Your essential investor checklist

Posted on October 21st, 2014
Business Skills & Planning

Your essential investor checklistFor most startups, finding investors to help secure funding is often one of the last options they consider after crowd-funding, bank loans and even bootstrapping. This need not be the case.
Investors – venture capitalists and angel groups –  not only offer much needed funds, but if you find the right backer, can provide guidance and valuable contacts.
Therefore it’s crucial that you ensure that the investors you approach sees potential both in you and your business venture.
Here is our checklist of what you need to do before pitching to that all-important investor.
Business plan
It is crucial that startups have an idea about where they’re headed. According to angel group, Angel Hub, investors want to see a solid business plan that includes monetisation and scalability, as well as a viable exit strategy. Be transparent and upfront about the measured amount of risk in your business plan.
Go live before you pitch
Although you can approach investors with just a business plan, and may even get them interested in the project before it’s launched, it is usually more difficult to raise funds on an idea alone. It’s always a good idea to develop the basic idea and make it operational before you approach potential investor so you have something tangible to show them.
Show your experience
Investors want to know the entrepreneur’s background, and whether the team has the ability to execute the plan and make the business a success. Entrepreneurs with startup experience and a solid background in the relevant sector will get preference over those with great proposals, but no credentials.

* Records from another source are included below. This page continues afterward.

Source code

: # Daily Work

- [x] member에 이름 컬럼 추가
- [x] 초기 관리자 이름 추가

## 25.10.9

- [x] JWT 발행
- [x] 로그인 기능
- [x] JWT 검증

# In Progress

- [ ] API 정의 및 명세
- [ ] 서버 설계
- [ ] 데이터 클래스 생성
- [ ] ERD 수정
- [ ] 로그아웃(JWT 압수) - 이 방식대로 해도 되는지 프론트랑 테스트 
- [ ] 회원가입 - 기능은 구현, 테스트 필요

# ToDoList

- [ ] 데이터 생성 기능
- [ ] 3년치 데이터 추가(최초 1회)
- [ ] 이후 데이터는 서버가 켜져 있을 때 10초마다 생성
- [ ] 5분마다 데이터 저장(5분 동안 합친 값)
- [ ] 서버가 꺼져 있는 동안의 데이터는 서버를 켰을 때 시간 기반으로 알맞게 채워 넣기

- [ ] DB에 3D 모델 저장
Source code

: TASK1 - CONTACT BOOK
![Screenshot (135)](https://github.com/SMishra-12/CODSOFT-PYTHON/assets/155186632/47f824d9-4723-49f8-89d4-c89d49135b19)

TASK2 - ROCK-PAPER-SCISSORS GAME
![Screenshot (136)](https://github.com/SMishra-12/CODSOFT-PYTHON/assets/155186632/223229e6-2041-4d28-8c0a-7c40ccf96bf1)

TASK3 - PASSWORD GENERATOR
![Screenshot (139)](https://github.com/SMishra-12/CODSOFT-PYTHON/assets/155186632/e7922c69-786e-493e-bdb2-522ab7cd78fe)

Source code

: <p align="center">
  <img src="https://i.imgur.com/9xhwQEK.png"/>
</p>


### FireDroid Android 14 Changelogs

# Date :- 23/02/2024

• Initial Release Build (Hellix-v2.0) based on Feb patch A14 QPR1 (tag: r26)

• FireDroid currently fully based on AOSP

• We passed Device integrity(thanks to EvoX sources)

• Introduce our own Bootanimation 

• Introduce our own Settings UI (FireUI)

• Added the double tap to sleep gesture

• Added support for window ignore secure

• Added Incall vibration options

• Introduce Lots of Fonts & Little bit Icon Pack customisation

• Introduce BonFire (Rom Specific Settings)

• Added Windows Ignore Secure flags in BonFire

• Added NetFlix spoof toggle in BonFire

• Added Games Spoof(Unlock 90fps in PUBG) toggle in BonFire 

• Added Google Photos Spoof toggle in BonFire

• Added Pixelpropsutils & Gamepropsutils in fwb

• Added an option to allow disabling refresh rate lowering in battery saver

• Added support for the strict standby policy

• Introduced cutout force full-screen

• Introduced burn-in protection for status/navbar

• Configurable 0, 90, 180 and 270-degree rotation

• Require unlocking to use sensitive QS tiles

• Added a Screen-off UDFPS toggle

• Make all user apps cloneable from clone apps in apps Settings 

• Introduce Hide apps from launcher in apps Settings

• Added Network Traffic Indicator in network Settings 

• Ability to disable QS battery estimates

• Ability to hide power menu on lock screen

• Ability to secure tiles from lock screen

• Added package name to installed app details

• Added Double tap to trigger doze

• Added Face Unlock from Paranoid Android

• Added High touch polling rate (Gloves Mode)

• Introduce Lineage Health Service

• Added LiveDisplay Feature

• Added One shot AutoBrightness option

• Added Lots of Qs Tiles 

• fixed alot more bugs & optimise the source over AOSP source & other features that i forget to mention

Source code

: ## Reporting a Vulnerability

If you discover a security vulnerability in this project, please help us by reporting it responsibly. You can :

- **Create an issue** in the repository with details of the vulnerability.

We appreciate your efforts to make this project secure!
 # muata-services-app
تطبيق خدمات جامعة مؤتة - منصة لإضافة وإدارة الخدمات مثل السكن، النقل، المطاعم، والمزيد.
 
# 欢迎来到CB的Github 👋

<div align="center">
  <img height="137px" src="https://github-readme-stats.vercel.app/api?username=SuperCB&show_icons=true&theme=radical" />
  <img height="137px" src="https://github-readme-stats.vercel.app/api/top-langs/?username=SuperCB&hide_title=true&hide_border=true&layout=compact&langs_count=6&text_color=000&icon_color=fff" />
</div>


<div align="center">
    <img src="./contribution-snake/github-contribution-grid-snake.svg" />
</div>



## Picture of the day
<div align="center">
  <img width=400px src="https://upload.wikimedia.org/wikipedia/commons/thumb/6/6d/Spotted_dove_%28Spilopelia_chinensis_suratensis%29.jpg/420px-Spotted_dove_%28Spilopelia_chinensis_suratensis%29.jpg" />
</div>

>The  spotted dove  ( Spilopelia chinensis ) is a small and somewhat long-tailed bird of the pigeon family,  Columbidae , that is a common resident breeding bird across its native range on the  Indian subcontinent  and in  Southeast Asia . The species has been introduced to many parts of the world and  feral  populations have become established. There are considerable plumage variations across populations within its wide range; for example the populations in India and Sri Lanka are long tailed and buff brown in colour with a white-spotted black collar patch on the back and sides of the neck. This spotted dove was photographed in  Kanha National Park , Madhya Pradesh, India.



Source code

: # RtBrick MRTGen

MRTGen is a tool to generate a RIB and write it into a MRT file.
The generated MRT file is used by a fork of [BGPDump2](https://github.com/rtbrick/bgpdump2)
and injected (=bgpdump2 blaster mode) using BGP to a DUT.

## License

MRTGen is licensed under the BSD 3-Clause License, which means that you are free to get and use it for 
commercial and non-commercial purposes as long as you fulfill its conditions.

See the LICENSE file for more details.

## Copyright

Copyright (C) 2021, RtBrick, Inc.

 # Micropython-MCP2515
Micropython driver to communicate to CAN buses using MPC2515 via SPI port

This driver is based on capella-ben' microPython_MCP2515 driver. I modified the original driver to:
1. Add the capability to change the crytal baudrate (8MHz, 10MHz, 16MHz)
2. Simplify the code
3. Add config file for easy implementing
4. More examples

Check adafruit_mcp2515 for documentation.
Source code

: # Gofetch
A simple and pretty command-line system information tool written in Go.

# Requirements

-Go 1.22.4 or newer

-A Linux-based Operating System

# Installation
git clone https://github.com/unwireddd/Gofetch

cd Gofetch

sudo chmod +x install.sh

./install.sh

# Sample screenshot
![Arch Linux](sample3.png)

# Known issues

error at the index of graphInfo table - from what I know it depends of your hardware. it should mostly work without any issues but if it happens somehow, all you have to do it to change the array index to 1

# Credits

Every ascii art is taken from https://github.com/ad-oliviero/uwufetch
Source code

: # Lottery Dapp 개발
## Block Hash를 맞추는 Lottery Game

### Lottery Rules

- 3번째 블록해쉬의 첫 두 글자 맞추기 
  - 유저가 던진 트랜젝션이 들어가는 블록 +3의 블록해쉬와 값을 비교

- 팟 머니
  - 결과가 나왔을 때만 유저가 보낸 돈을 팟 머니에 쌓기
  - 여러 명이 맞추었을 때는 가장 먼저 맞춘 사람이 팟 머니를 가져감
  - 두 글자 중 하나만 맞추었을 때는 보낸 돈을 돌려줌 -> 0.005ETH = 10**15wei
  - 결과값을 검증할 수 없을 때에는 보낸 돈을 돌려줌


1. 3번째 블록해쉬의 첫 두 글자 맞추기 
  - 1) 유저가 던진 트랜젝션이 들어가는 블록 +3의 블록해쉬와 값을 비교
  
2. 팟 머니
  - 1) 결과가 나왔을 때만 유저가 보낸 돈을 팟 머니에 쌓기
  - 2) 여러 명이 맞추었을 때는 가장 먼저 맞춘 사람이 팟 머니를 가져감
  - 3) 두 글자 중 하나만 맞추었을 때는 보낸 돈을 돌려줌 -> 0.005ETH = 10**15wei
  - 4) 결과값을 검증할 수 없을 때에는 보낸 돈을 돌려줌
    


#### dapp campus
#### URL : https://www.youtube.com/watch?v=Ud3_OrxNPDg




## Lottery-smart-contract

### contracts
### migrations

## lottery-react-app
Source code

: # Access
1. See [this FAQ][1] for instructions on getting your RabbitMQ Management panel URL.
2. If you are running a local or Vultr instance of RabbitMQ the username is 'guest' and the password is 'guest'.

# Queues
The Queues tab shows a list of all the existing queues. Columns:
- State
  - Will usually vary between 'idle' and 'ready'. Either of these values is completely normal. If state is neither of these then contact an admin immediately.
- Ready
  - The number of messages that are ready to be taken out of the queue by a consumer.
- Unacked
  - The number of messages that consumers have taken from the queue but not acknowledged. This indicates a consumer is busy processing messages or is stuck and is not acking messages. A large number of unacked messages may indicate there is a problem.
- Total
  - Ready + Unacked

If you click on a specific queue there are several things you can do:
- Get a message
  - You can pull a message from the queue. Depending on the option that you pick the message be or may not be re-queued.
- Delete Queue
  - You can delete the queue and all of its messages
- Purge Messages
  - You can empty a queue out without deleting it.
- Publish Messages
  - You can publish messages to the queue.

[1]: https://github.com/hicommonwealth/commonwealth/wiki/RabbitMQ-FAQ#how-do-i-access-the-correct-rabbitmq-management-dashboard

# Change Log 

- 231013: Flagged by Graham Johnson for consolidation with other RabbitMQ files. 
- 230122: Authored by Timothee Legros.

“Rejection should not be equated with failure”

Do your research
There are angel investing groups that focus on specific markets and industries such as women-owned, or tech companies, therefore approach investors who specialise in your particular field. A targeted and personal pitch would be more effective when approaching these types of investors.
Prepare for rejection
According to statistics from Microsoft Ventures, for every four businesses that appear interesting, two or three are actually rejected. Rejection should not be seen as failure, but rather as feedback. And don’t forget, most venture capitalists are open to candidates returning to them with a modified or even a different idea.